Mexico’s enhanced corruption enforcement

Mexico has made a concerted effort in recent years to enforce its existing criminal code to combat corruption. President López Obrador, who was elected in 2018, ran on a campaign of taking on the ‘mafias of power’ and shifting away from what has traditionally been viewed as relatively lax enforcement of Mexico’s anti-corruption laws.[36] Following López Obrador’s election, the Senate enacted a new law that created a Chief Prosecutorial Office and appointed Alejandro Gertz Manero, a former attorney general of Mexico, to fill the role of chief prosecutor.[37] Gertz Manero announced in May 2019 that his office would begin building criminal corruption cases that had sat dormant in the previous administration.[38] At the time of López Obrador’s election, more than 300,000 investigations – a disproportionate number of which related to bribery and corruption of elected officials – had been backlogged.[39]

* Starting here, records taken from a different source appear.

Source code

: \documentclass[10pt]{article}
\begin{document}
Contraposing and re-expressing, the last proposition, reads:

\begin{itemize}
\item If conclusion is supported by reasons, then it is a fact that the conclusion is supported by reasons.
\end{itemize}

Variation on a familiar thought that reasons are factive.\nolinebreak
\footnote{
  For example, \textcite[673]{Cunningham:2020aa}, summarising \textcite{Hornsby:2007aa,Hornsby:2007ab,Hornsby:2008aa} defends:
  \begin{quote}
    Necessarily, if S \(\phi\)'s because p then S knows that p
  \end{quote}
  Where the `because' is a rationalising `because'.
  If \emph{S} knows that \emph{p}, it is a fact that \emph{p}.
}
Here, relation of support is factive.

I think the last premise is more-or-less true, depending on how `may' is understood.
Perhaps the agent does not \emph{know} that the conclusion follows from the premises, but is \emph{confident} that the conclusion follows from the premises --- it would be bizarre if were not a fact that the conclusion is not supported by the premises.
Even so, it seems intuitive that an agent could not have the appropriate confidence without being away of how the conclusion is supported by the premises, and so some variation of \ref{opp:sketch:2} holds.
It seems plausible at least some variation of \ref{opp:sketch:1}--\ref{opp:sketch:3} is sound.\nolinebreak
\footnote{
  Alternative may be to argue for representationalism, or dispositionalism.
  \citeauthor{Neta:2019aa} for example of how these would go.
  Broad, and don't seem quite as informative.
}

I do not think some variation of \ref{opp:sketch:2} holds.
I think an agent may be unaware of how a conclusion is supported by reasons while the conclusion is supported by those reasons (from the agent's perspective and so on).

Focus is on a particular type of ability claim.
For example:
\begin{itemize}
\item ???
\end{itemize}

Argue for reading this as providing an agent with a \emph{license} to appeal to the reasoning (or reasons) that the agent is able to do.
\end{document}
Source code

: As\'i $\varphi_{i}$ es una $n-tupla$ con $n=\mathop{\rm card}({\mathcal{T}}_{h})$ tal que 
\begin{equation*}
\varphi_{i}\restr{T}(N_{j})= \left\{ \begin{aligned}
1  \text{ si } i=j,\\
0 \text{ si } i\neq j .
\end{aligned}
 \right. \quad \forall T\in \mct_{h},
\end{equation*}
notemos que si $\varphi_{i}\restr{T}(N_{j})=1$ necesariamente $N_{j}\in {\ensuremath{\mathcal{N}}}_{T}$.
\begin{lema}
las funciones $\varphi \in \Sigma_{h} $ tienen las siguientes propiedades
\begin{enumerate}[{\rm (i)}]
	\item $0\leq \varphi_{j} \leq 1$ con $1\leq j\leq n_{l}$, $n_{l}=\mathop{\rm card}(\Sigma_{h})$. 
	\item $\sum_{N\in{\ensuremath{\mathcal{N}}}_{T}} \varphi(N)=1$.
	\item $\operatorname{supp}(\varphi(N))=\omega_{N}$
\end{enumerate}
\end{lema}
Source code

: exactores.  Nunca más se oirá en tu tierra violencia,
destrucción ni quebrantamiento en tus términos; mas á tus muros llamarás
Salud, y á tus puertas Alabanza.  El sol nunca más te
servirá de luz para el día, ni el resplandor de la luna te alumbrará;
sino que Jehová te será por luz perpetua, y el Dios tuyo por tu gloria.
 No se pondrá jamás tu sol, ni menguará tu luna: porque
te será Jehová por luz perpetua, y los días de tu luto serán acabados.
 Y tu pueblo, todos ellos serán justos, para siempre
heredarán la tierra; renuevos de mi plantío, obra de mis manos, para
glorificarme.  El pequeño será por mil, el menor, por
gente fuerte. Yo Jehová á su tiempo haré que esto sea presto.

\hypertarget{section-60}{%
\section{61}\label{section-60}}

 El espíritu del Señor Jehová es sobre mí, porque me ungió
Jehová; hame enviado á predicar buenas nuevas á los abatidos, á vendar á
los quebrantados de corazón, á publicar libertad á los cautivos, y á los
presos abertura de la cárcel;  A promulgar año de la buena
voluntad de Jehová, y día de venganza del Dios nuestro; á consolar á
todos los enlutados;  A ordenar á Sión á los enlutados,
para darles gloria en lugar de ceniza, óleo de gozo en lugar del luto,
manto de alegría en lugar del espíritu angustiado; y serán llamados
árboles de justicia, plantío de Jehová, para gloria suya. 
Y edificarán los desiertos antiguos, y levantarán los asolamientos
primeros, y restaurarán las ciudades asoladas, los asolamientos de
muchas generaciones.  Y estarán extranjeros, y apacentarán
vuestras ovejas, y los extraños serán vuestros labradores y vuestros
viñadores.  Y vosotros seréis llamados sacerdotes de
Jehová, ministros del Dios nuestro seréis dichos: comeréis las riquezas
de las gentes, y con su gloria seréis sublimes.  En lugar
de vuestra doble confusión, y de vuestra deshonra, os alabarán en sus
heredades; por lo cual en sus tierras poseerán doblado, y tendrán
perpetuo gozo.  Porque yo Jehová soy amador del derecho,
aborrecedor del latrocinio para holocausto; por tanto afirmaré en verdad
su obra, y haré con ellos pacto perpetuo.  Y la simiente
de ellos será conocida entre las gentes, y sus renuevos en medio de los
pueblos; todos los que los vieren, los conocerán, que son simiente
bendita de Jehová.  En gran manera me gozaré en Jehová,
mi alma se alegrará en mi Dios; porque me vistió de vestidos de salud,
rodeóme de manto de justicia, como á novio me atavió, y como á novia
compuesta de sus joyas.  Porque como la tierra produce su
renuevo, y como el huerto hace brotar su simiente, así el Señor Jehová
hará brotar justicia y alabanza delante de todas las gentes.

Thus far, both López Obrador and Gertz Manero have made progress. In March 2019, López Obrador appointed Luz Mijangos Borja as Mexico’s first Chief Anticorruption Prosecutor.[40] She opened 680 new investigations during her first eight months in office.[41]

In June 2019, the López Obrador administration froze assets and issued arrest warrants in connection with the sale of a fertiliser plant from a state-owned Mexican oil and gas company (Pemex) to one of Mexico’s biggest multinational companies (AHMSA).[42] In February 2019, Emilio Loyoza, Pemex’s former chief executive officer, was arrested in Spain on corruption charges relating to the sale.[43] He finally agreed to drop his extradition challenge in June 2020 and will return to face charges in Mexico.[44] Loyoza is accused of accepting millions of dollars in bribes and is reportedly co-operating with prosecutors and possibly turning over evidence implicating former president Enrique Peña Nieto in bribes paid for support of his energy reform plan.[45]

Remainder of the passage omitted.